*What is needed:*
Only the lines from the start of the data through the line with "Copyright 2020 @antarcticlion" belong in the copy. Restate them word for word, minus the pictures.

*Extracted records:*
---*---

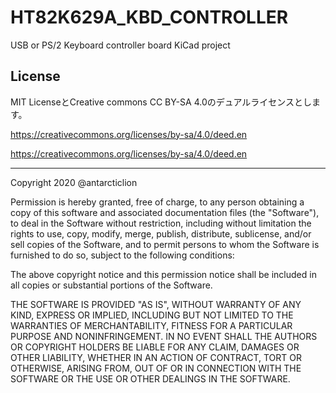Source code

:# HT82K629A_KBD_CONTROLLER
USB or PS/2 Keyboard controller board KiCad project




## License
MIT LicenseとCreative commons CC BY-SA 4.0のデュアルライセンスとします。



https://creativecommons.org/licenses/by-sa/4.0/deed.en

https://creativecommons.org/licenses/by-sa/4.0/deed.en

---

Copyright 2020 @antarcticlion

Permission is hereby granted, free of charge, to any person obtaining a copy of this software and associated documentation files (the "Software"), to deal in the Software without restriction, including without limitation the rights to use, copy, modify, merge, publish, distribute, sublicense, and/or sell copies of the Software, and to permit persons to whom the Software is furnished to do so, subject to the following conditions:

The above copyright notice and this permission notice shall be included in all copies or substantial portions of the Software.

THE SOFTWARE IS PROVIDED "AS IS", WITHOUT WARRANTY OF ANY KIND, EXPRESS OR IMPLIED, INCLUDING BUT NOT LIMITED TO THE WARRANTIES OF MERCHANTABILITY, FITNESS FOR A PARTICULAR PURPOSE AND NONINFRINGEMENT. IN NO EVENT SHALL THE AUTHORS OR COPYRIGHT HOLDERS BE LIABLE FOR ANY CLAIM, DAMAGES OR OTHER LIABILITY, WHETHER IN AN ACTION OF CONTRACT, TORT OR OTHERWISE, ARISING FROM, OUT OF OR IN CONNECTION WITH THE SOFTWARE OR THE USE OR OTHER DEALINGS IN THE SOFTWARE.
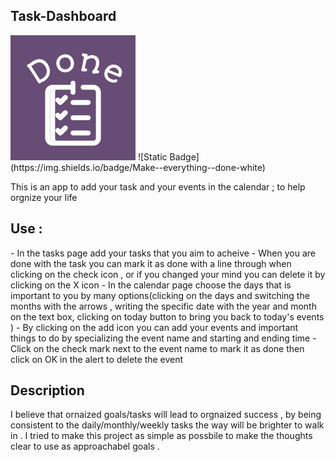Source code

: <h2 text-align="center";> Task-Dashboard</h2>
<img src="imgs/logo.png">
![Static Badge](https://img.shields.io/badge/Make--everything--done-white)

This is an app to add your task and your events in the calendar ; to help orgnize your life 

<h2 text-align="center";> Use :</h2>
- In the tasks page add your tasks that you aim to acheive 
- When you are done with the task you can mark it as done with a line through when clicking on the check icon , or if you changed your mind you can delete it by clicking on the X icon
- In the calendar page choose the days that is important to you by many options(clicking on the days and switching the months with the arrows , writing the specific date with the year and month on the text box, clicking on today button to bring you back to today's events )
- By clicking on the add icon you can add your events and important things to do by specializing the event name and starting and ending time
- Click on the check mark next to the event name to mark it as done then click on OK in the alert to delete the event 

 <h2 text-align="center";> Description</h2>
I believe that ornaized goals/tasks will lead to orgnaized success , by being consistent to the daily/monthly/weekly tasks the way will be brighter to walk in . I tried to make this project as simple as possbile to make the thoughts clear to use as approachabel goals .
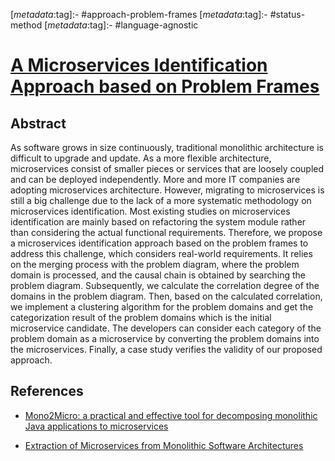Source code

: <!-- deno-fmt-ignore-start -->

[_metadata_:tag]:- #approach-problem-frames
[_metadata_:tag]:- #status-method
[_metadata_:tag]:- #language-agnostic

<!-- deno-fmt-ignore-end -->

# [A Microservices Identification Approach based on Problem Frames](https://doi.org/10.1109/SEAI55746.2022.9832106)

## Abstract

As software grows in size continuously, traditional monolithic architecture is
difficult to upgrade and update. As a more flexible architecture, microservices
consist of smaller pieces or services that are loosely coupled and can be
deployed independently. More and more IT companies are adopting microservices
architecture. However, migrating to microservices is still a big challenge due
to the lack of a more systematic methodology on microservices identification.
Most existing studies on microservices identification are mainly based on
refactoring the system module rather than considering the actual functional
requirements. Therefore, we propose a microservices identification approach
based on the problem frames to address this challenge, which considers
real-world requirements. It relies on the merging process with the problem
diagram, where the problem domain is processed, and the causal chain is obtained
by searching the problem diagram. Subsequently, we calculate the correlation
degree of the domains in the problem diagram. Then, based on the calculated
correlation, we implement a clustering algorithm for the problem domains and get
the categorization result of the problem domains which is the initial
microservice candidate. The developers can consider each category of the problem
domain as a microservice by converting the problem domains into the
microservices. Finally, a case study verifies the validity of our proposed
approach.

## References

- [Mono2Micro: a practical and effective tool for decomposing monolithic Java applications to microservices](./mono2micro-a-practical-and-effective-tool-for-decomposing-monolithic-java-applications-to-microservices.md)

- [Extraction of Microservices from Monolithic Software Architectures](./extraction-of-microservices-from-monolithic-software-architectures.md)
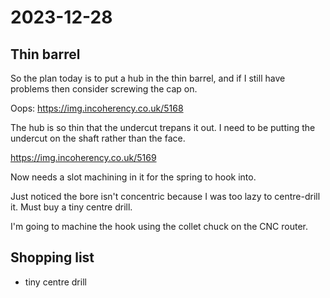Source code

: # 2023-12-28

## Thin barrel

So the plan today is to put a hub in the thin barrel, and if I still have problems then consider
screwing the cap on.

Oops: https://img.incoherency.co.uk/5168

The hub is so thin that the undercut trepans it out. I need to be putting the undercut on the shaft
rather than the face.

https://img.incoherency.co.uk/5169

Now needs a slot machining in it for the spring to hook into.

Just noticed the bore isn't concentric because I was too lazy to centre-drill it. Must buy a tiny
centre drill.

I'm going to machine the hook using the collet chuck on the CNC router.

## Shopping list

* tiny centre drill
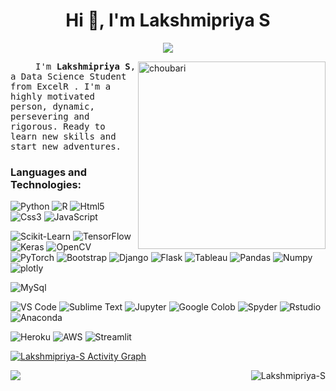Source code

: <h1 align="center">Hi 👋, I'm Lakshmipriya S</h1>
<p align="center"> <img src="https://komarev.com/ghpvc/?username=Lakshmipriya-S&label=Profile%20views&color=0e75b6&style=flat" /> </p>

<img alt="choubari" align="right" src="https://cdn.dribbble.com/users/2646423/screenshots/5507196/computer.gif" width="300">
<samp><p align=”justify” style="text-indent:40px;"> I'm <b>Lakshmipriya S</b>, a Data Science Student from ExcelR . I'm a highly motivated person, dynamic, persevering and rigorous. Ready to learn new skills and start new adventures.</p></samp> 

### **Languages and Technologies:**
<p>

![Python](https://img.shields.io/badge/Python-3776AB?style=for-the-badge&logo=python&logoColor=white)
![R](https://img.shields.io/badge/-R-276DC3?style=for-the-badge&logo=R)
![Html5](https://img.shields.io/badge/HTML5-E34F26?style=for-the-badge&logo=html5&logoColor=white)
![Css3](https://img.shields.io/badge/CSS3-1572B6?style=for-the-badge&logo=css3&logoColor=white)
![JavaScript](https://img.shields.io/badge/JavaScript-F7DF1E?style=for-the-badge&logo=javascript&logoColor=black)

![Scikit-Learn](https://img.shields.io/badge/scikit_learn-F7931E?style=for-the-badge&logo=scikit-learn&logoColor=white)
![TensorFlow](https://img.shields.io/badge/TensorFlow-FF6F00?style=for-the-badge&logo=TensorFlow&logoColor=white)
![Keras](https://img.shields.io/badge/Keras-D00000?style=for-the-badge&logo=Keras&logoColor=white)
![OpenCV](https://img.shields.io/badge/OpenCV-27338e?style=for-the-badge&logo=OpenCV&logoColor=white)
![PyTorch](https://img.shields.io/badge/PyTorch-EE4C2C?style=for-the-badge&logo=PyTorch&logoColor=white)
![Bootstrap](https://img.shields.io/badge/Bootstrap-563D7C?style=for-the-badge&logo=bootstrap&logoColor=white)
![Django](https://img.shields.io/badge/Django-092E20?style=for-the-badge&logo=django&logoColor=green)
![Flask](https://img.shields.io/badge/Flask-000000?style=for-the-badge&logo=flask&logoColor=white)
![Tableau](https://img.shields.io/badge/Tableau-E97627?style=for-the-badge&logo=Tableau&logoColor=white)
![Pandas](https://img.shields.io/badge/Pandas-2C2D72?style=for-the-badge&logo=pandas&logoColor=white)
![Numpy](https://img.shields.io/badge/Numpy-777BB4?style=for-the-badge&logo=numpy&logoColor=white)
![plotly](https://img.shields.io/badge/Plotly-239120?style=for-the-badge&logo=plotly&logoColor=white)

![MySql](https://img.shields.io/badge/MySQL-00000F?style=for-the-badge&logo=mysql&logoColor=white)

![VS Code](https://img.shields.io/badge/VS_Code-0077AC?style=for-the-badge&logo=visual%20studio%20code&logoColor=white)
![Sublime Text](https://img.shields.io/badge/sublime_text-%23575757.svg?&style=for-the-badge&logo=sublime-text&logoColor=important)
![Jupyter](https://img.shields.io/badge/Jupyter-F37626.svg?&style=for-the-badge&logo=Jupyter&logoColor=white)
![Google Colob](https://img.shields.io/badge/Colab-F9AB00?style=for-the-badge&logo=googlecolab&color=525252)
![Spyder](https://img.shields.io/badge/Spyder-838485?style=for-the-badge&logo=spyder%20ide&logoColor=maroon)
![Rstudio](https://img.shields.io/badge/RStudio-75AADB?style=for-the-badge&logo=RStudio&logoColor=white)
![Anaconda](https://img.shields.io/badge/Anaconda-44A833?style=for-the-badge&logo=Anaconda&logoColor=white)

![Heroku](https://img.shields.io/badge/Heroku-430098?style=for-the-badge&logo=heroku&logoColor=white)
![AWS](https://img.shields.io/badge/Amazon_AWS-232F3E?style=for-the-badge&logo=amazon-aws&logoColor=white)
![Streamlit](https://img.shields.io/badge/Streamlit-FF4B4B?style=for-the-badge&logo=Streamlit&logoColor=white)

</p> 

<a href="https://github.com/ashutosh00710/github-readme-activity-graph"><img alt="Lakshmipriya-S Activity Graph" src="https://activity-graph.herokuapp.com/graph?username=Lakshmipriya-S&bg_color=1F222E&color=F8D866&line=F85D7F&point=FFFFFF&hide_border=true" /></a>

<img align="right" alt="Lakshmipriya-S" src="https://github-readme-stats.vercel.app/api?username=Lakshmipriya-S&show_icons=true"/>
<img align="left" src="https://github-readme-streak-stats.herokuapp.com/?user=Lakshmipriya-S&currStreakNum=2FD3EB&fire=pink&sideLabels=F00"/>


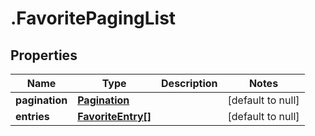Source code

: # .FavoritePagingList

## Properties
Name | Type | Description | Notes
------------ | ------------- | ------------- | -------------
**pagination** | [**Pagination**](Pagination.md) |  | [default to null]
**entries** | [**FavoriteEntry[]**](FavoriteEntry.md) |  | [default to null]



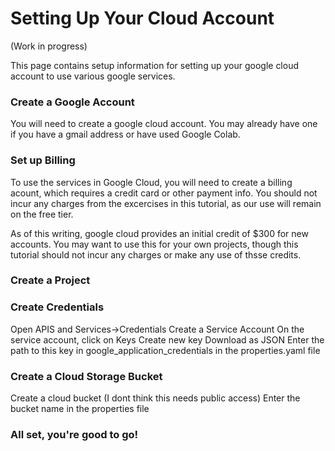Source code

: # Setting Up Your Cloud Account

(Work in progress)

This page contains setup information for setting up your google cloud account to use various google services. 

### Create a Google Account

You will need to create a google cloud account. You may already have one if you have a gmail address or have used Google Colab.

### Set up Billing

To use the services in Google Cloud, you will need to create a billing acount, which requires a credit card or other payment info.
You should not incur any charges from the excercises in this tutorial, as our use will remain on the free tier. 

As of this writing, google cloud provides an initial credit of $300 for new accounts. You may want to use this for your own projects,
though this tutorial should not incur any charges or make any use of thsse credits.  

### Create a Project

### Create Credentials

Open APIS and Services->Credentials
Create a Service Account
On the service account, click on Keys
Create new key
Download as JSON
Enter the path to this key in google_application_credentials in the properties.yaml file

### Create a Cloud Storage Bucket
Create a cloud bucket (I dont think this needs public access)
Enter the bucket name in the properties file

### All set, you're good to go!
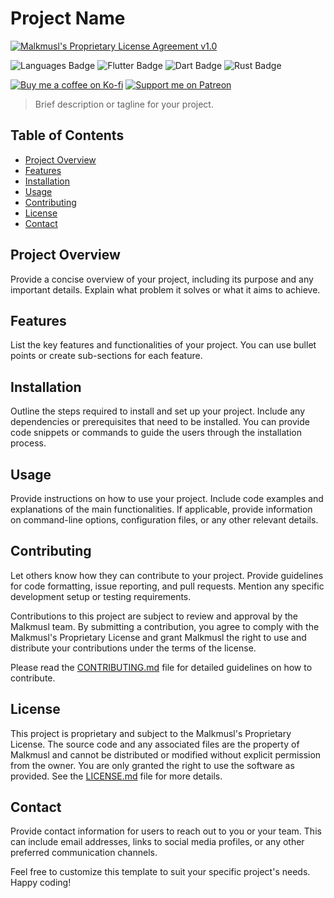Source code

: # Project Name

[![Malkmusl's Proprietary License Agreement v1.0](https://img.shields.io/badge/License-Malkmusl's%20Proprietary%20License%20Agreement%20v1.0-red.svg?style=for-the-badge)](LICENSE.md)

![Languages Badge](https://img.shields.io/badge/Languages-818080?style=for-the-badge)  ![Flutter Badge](https://img.shields.io/badge/Flutter-02569B?style=for-the-badge&logo=flutter&logoColor=white)  ![Dart Badge](https://img.shields.io/badge/Dart-0175C2?style=for-the-badge&logo=dart&logoColor=white)  ![Rust Badge](https://img.shields.io/badge/Rust-000000?style=for-the-badge&logo=rust&logoColor=white)

[![Buy me a coffee on Ko-fi](https://img.shields.io/badge/Buy%20me%20a%20coffee-Ko--fi-%23FF5E5B.svg?style=for-the-badge)](https://ko-fi.com/your_username)  [![Support me on Patreon](https://img.shields.io/badge/Support%20me%20on-Patreon-orange.svg?style=for-the-badge)](https://www.patreon.com/your_username)

> Brief description or tagline for your project.

## Table of Contents

- [Project Overview](#project-overview)
- [Features](#features)
- [Installation](#installation)
- [Usage](#usage)
- [Contributing](#contributing)
- [License](#license)
- [Contact](#contact)

## Project Overview

Provide a concise overview of your project, including its purpose and any important details. Explain what problem it solves or what it aims to achieve.

## Features

List the key features and functionalities of your project. You can use bullet points or create sub-sections for each feature.

## Installation

Outline the steps required to install and set up your project. Include any dependencies or prerequisites that need to be installed. You can provide code snippets or commands to guide the users through the installation process.

## Usage

Provide instructions on how to use your project. Include code examples and explanations of the main functionalities. If applicable, provide information on command-line options, configuration files, or any other relevant details.

## Contributing

Let others know how they can contribute to your project. Provide guidelines for code formatting, issue reporting, and pull requests. Mention any specific development setup or testing requirements.

Contributions to this project are subject to review and approval by the Malkmusl team. By submitting a contribution, you agree to comply with the Malkmusl's Proprietary License and grant Malkmusl the right to use and distribute your contributions under the terms of the license.

Please read the [CONTRIBUTING.md](CONTRIBUTING.md) file for detailed guidelines on how to contribute.

## License

This project is proprietary and subject to the Malkmusl's Proprietary License. The source code and any associated files are the property of Malkmusl and cannot be distributed or modified without explicit permission from the owner. You are only granted the right to use the software as provided. See the [LICENSE.md](LICENSE.md) file for more details.

## Contact

Provide contact information for users to reach out to you or your team. This can include email addresses, links to social media profiles, or any other preferred communication channels.

Feel free to customize this template to suit your specific project's needs. Happy coding!
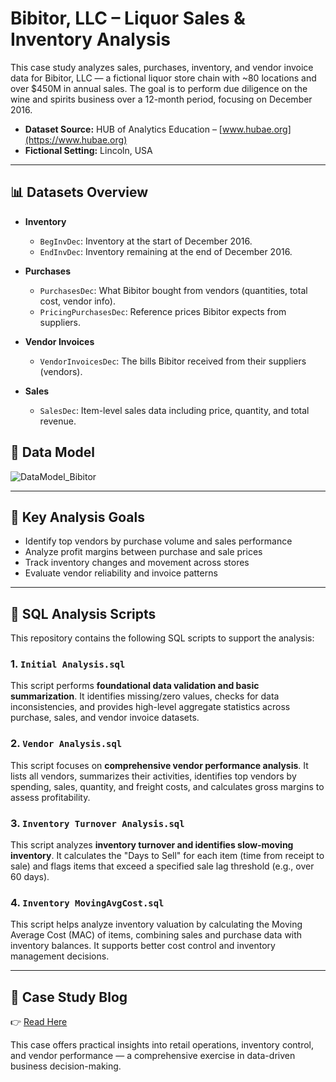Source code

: # Bibitor, LLC – Liquor Sales & Inventory Analysis

This case study analyzes sales, purchases, inventory, and vendor invoice data for Bibitor, LLC — a fictional liquor store chain with ~80 locations and over $450M in annual sales. The goal is to perform due diligence on the wine and spirits business over a 12-month period, focusing on December 2016.

- **Dataset Source:** HUB of Analytics Education – [www.hubae.org](https://www.hubae.org)  
- **Fictional Setting:** Lincoln, USA

---

## 📊 Datasets Overview

- **Inventory**
  - `BegInvDec`: Inventory at the start of December 2016.
  - `EndInvDec`: Inventory remaining at the end of December 2016.

- **Purchases**
  - `PurchasesDec`: What Bibitor bought from vendors (quantities, total cost, vendor info).
  - `PricingPurchasesDec`: Reference prices Bibitor expects from suppliers.

- **Vendor Invoices**
  - `VendorInvoicesDec`: The bills Bibitor received from their suppliers (vendors).

- **Sales**
  - `SalesDec`: Item-level sales data including price, quantity, and total revenue.

## 🧩 Data Model

![DataModel_Bibitor](https://github.com/user-attachments/assets/e6d86de2-2505-44a6-921b-5a1e1a37264e)

---

## 🎯 Key Analysis Goals

- Identify top vendors by purchase volume and sales performance
- Analyze profit margins between purchase and sale prices
- Track inventory changes and movement across stores
- Evaluate vendor reliability and invoice patterns

---

## 📜 SQL Analysis Scripts

This repository contains the following SQL scripts to support the analysis:

### 1. `Initial Analysis.sql`
This script performs **foundational data validation and basic summarization**. It identifies missing/zero values, checks for data inconsistencies, and provides high-level aggregate statistics across purchase, sales, and vendor invoice datasets.

### 2. `Vendor Analysis.sql`
This script focuses on **comprehensive vendor performance analysis**. It lists all vendors, summarizes their activities, identifies top vendors by spending, sales, quantity, and freight costs, and calculates gross margins to assess profitability.

### 3. `Inventory Turnover Analysis.sql`
This script analyzes **inventory turnover and identifies slow-moving inventory**. It calculates the "Days to Sell" for each item (time from receipt to sale) and flags items that exceed a specified sale lag threshold (e.g., over 60 days).

### 4. `Inventory MovingAvgCost.sql`
This script helps analyze inventory valuation by calculating the Moving Average Cost (MAC) of items, combining sales and purchase data with inventory balances. It supports better cost control and inventory management decisions.

---
## 📝 Case Study Blog
👉 [Read Here](https://dtbkhanh.github.io/2025/05/28/bibitor-inventory-sales-analysis.html)  

This case offers practical insights into retail operations, inventory control, and vendor performance — a comprehensive exercise in data-driven business decision-making.
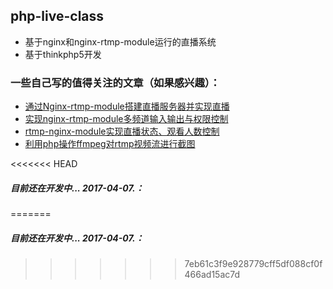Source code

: ## php-live-class

- 基于nginx和nginx-rtmp-module运行的直播系统
- 基于thinkphp5开发

### 一些自己写的值得关注的文章（如果感兴趣）：

- [通过Nginx-rtmp-module搭建直播服务器并实现直播][1]
- [实现nginx-rtmp-module多频道输入输出与权限控制][2]
- [rtmp-nginx-module实现直播状态、观看人数控制][3]
- [利用php操作ffmpeg对rtmp视频流进行截图][4]


[1]: http://www.ptbird.cn/nginx-rtmp-module-server.html
[2]: http://www.ptbird.cn/nginx-rtmp-multi-channel.html
[3]: http://www.ptbird.cn/rtmp-nginx-module-status-and-people.html
[4]:http://www.ptbird.cn/php-ffmpeg-rtmp-photo.html

<<<<<<< HEAD
##### 目前还在开发中... 2017-04-07.：
=======
##### 目前还在开发中... 2017-04-07.：
>>>>>>> 7eb61c3f9e928779cff5df088cf0f466ad15ac7d
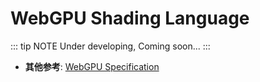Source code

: # WebGPU Shading Language

::: tip NOTE
Under developing, Coming soon...
:::

- **其他参考**: [WebGPU Specification](./index.html)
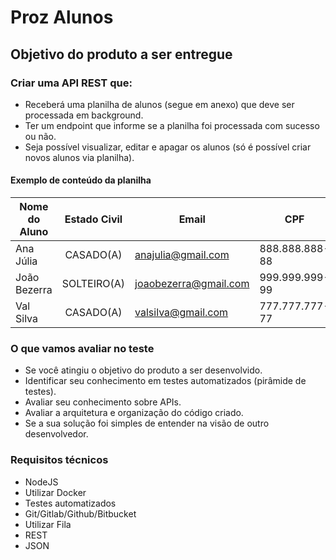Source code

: # Proz Alunos

## Objetivo do produto a ser entregue

### Criar uma API REST que:
- Receberá uma planilha de alunos (segue em anexo) que deve ser processada em background.
- Ter um endpoint que informe se a planilha foi processada com sucesso ou não.
- Seja possível visualizar, editar e apagar os alunos (só é possível criar novos alunos via planilha).

#### Exemplo de conteúdo da planilha

| Nome do Aluno | Estado Civil | Email | CPF | RG | Data de Nascimento | Sexo |
|---------------|:------------:|-------|-----|----|:------------------:|:----:|
| Ana Júlia     |CASADO(A)  |anajulia@gmail.com   |888.888.888-88|22.222.222-2|4/26/1999|Feminino |
| João Bezerra  |SOLTEIRO(A)|joaobezerra@gmail.com|999.999.999-99|11.111.111-1|5/27/1946|Masculino|
| Val Silva     |CASADO(A)  |valsilva@gmail.com   |777.777.777-77|33.333.333-3|2/25/1959|Masculino|

### O que vamos avaliar no teste
- Se você atingiu o objetivo do produto a ser desenvolvido.
- Identificar seu conhecimento em testes automatizados (pirâmide de testes).
- Avaliar seu conhecimento sobre APIs.
- Avaliar a arquitetura e organização do código criado.
- Se a sua solução foi simples de entender na visão de outro desenvolvedor.

### Requisitos técnicos

- NodeJS
- Utilizar Docker
- Testes automatizados
- Git/Gitlab/Github/Bitbucket
- Utilizar Fila
- REST
- JSON
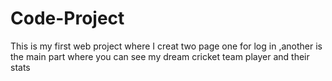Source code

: # Code-Project
This is my first web project where I creat two page one for log in ,another is the main part where you can see my dream cricket team player and their stats

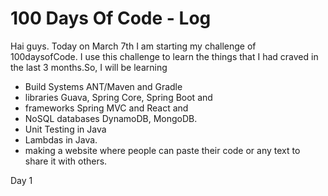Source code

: # 100 Days Of Code - Log
Hai guys. Today on March 7th I am starting my challenge of 100daysofCode.
I use this challenge to learn the things that I had craved in the last 3 months.So, I will be learning
- Build Systems ANT/Maven and Gradle
- libraries Guava, Spring Core, Spring Boot and 
- frameworks Spring MVC and React and 
- NoSQL databases DynamoDB, MongoDB.  
- Unit Testing in Java
- Lambdas in Java.
- making a website where people can paste their code or any text to share it with others.


Day 1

---*---

*Task output:*
Source code

:# HT82K629A_KBD_CONTROLLER
USB or PS/2 Keyboard controller board KiCad project




## License
MIT LicenseとCreative commons CC BY-SA 4.0のデュアルライセンスとします。



https://creativecommons.org/licenses/by-sa/4.0/deed.en

https://creativecommons.org/licenses/by-sa/4.0/deed.en

---

Copyright 2020 @antarcticlion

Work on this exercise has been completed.